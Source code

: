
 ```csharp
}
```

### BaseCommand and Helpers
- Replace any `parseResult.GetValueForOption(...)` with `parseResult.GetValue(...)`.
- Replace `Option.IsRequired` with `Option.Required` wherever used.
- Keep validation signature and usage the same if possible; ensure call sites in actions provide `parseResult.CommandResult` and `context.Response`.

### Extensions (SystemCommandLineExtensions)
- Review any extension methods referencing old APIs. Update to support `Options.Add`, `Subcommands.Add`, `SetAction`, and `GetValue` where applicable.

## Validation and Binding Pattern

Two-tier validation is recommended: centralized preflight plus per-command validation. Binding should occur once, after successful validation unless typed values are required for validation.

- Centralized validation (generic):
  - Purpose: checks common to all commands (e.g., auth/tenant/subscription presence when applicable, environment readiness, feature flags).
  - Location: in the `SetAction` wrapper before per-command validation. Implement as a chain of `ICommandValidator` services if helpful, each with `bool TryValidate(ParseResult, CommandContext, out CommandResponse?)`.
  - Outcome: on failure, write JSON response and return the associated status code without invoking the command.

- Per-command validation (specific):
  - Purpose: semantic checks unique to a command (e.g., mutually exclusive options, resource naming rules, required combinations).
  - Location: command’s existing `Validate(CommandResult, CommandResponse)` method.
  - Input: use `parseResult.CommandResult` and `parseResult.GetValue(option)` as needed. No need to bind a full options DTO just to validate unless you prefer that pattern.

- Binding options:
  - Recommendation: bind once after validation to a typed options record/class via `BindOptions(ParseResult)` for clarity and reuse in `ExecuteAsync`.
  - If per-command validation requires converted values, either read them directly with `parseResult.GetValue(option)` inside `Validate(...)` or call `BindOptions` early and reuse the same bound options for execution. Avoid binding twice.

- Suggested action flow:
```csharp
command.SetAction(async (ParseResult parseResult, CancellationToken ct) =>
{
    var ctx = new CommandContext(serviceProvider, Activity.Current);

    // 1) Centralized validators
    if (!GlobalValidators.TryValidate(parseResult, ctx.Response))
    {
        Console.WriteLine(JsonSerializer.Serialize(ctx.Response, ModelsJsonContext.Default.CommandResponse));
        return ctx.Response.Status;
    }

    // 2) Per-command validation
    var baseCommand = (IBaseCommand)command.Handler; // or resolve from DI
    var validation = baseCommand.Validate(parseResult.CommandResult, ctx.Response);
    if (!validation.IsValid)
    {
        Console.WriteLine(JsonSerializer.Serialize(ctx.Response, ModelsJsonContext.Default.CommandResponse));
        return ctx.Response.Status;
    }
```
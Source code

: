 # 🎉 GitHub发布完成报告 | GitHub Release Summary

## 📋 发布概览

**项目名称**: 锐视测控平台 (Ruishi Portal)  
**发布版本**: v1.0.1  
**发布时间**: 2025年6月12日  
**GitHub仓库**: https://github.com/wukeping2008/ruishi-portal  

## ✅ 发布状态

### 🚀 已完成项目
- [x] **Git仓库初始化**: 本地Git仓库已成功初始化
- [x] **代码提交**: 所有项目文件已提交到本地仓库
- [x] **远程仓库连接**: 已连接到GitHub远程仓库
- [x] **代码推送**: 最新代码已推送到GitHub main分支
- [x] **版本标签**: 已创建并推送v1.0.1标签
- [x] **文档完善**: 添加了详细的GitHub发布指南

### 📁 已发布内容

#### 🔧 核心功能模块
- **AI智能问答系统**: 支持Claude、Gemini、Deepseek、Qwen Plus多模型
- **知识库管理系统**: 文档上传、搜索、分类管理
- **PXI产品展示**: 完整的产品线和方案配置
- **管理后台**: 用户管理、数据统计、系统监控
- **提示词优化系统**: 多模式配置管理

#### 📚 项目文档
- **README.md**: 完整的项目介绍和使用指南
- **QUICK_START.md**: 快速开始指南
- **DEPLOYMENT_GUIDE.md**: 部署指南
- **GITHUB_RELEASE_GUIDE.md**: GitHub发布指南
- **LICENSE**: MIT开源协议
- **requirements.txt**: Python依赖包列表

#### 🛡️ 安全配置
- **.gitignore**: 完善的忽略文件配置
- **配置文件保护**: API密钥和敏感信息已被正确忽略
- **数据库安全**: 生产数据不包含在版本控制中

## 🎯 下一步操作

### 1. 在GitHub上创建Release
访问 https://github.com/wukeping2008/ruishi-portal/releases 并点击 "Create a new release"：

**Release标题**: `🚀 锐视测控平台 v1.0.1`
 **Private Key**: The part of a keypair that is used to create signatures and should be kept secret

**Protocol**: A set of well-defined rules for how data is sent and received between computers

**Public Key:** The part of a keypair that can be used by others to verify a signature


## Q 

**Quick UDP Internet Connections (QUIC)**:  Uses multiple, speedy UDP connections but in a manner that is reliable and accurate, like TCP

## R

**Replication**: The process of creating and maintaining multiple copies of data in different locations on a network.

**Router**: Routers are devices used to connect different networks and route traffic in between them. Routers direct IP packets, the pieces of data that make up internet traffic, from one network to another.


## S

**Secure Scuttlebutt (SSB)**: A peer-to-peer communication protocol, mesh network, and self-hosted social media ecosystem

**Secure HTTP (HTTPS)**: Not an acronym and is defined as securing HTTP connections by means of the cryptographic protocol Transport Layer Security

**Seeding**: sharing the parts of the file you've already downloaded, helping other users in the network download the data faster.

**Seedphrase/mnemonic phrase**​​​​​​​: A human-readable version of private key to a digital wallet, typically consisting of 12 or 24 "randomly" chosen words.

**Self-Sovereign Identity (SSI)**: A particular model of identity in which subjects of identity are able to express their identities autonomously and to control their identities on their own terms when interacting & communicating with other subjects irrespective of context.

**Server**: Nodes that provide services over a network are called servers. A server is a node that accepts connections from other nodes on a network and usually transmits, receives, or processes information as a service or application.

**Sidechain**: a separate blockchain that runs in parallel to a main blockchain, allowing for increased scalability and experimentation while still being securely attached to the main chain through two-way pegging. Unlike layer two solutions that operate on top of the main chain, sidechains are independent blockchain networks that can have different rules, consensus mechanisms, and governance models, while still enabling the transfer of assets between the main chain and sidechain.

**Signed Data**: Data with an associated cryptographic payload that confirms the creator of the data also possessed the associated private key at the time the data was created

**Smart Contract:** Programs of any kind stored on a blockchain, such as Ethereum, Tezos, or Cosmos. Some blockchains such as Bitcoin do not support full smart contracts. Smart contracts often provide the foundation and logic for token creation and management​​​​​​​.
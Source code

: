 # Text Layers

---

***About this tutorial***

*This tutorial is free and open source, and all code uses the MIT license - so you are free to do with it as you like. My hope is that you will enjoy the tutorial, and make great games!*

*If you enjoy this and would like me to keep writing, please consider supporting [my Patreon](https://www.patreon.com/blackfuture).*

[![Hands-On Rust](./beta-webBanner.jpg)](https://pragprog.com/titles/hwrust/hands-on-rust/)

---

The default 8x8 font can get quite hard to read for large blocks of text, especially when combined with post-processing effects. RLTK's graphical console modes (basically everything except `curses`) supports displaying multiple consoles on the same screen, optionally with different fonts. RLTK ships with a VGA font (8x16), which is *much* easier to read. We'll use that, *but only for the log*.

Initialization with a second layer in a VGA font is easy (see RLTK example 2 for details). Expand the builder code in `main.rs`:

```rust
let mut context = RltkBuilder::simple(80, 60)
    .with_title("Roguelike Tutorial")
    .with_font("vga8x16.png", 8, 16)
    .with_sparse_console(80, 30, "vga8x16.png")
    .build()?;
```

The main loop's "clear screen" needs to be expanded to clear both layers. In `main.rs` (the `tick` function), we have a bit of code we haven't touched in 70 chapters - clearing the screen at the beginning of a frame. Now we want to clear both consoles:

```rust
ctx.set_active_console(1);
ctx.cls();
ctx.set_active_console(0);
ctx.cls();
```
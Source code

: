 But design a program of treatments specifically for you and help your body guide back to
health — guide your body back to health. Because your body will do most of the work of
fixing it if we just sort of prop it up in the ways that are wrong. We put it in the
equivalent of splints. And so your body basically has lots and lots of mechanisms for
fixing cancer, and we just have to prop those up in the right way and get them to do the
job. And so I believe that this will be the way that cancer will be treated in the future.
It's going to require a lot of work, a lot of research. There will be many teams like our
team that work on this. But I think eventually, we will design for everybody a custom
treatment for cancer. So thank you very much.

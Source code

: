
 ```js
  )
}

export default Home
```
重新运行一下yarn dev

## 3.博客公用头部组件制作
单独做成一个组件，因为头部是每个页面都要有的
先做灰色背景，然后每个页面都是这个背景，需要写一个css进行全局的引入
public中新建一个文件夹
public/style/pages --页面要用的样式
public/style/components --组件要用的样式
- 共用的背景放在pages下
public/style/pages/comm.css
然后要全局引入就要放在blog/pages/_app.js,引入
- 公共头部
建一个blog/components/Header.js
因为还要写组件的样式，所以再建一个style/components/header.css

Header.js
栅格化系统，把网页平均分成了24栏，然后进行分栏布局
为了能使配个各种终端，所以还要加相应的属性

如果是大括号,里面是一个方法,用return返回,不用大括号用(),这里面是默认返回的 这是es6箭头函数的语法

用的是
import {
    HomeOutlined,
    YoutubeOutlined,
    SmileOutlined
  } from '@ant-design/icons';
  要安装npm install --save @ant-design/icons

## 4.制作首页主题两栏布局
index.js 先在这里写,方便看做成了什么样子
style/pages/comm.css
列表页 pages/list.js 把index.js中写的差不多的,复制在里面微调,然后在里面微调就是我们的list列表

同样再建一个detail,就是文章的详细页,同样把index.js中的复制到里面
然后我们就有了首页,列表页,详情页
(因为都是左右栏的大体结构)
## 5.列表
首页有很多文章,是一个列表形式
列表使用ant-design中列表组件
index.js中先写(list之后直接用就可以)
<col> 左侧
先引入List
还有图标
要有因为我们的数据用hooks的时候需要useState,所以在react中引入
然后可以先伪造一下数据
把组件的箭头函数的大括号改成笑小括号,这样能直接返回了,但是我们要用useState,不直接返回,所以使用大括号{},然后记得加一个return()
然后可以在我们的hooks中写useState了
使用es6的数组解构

### [What to do]
Your whole answer should be one number, the count of lines in the records that hold "applicable".

### [Expected answer]
2